Within the lines below, find those that hold the string "using" and copy each one.

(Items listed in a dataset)
+ + + +

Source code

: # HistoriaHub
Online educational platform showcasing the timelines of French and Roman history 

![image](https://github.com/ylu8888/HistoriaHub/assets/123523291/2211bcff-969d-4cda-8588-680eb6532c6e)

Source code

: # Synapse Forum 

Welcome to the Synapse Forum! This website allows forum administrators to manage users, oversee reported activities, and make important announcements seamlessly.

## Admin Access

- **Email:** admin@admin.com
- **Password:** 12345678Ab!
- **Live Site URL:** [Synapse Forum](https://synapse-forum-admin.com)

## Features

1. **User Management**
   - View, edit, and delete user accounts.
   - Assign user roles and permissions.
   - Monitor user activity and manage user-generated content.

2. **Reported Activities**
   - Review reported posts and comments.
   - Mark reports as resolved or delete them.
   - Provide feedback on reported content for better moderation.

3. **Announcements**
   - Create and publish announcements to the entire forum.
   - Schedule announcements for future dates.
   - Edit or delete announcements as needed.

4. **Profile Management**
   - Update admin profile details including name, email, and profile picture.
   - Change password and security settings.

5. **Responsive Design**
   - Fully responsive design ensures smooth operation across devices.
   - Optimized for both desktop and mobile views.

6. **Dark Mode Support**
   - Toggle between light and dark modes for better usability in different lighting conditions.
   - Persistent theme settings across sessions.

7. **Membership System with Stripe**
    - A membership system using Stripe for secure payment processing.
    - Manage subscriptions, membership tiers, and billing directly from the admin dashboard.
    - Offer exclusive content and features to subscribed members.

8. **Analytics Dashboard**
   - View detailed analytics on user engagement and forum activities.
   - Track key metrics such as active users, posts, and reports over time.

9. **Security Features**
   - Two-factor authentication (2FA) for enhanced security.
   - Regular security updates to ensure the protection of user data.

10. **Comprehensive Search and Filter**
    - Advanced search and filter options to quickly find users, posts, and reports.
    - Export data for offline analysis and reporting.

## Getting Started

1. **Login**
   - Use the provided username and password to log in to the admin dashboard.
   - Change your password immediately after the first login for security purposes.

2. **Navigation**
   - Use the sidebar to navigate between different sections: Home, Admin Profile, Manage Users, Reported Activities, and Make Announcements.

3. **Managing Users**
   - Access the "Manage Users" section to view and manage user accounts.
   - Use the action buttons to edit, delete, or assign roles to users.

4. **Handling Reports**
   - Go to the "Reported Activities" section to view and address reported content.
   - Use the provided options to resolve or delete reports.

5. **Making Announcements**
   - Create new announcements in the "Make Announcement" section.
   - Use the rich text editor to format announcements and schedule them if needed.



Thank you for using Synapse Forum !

+ + + +

◆ Response:
    - A membership system using Stripe for secure payment processing.
Thank you for using Synapse Forum !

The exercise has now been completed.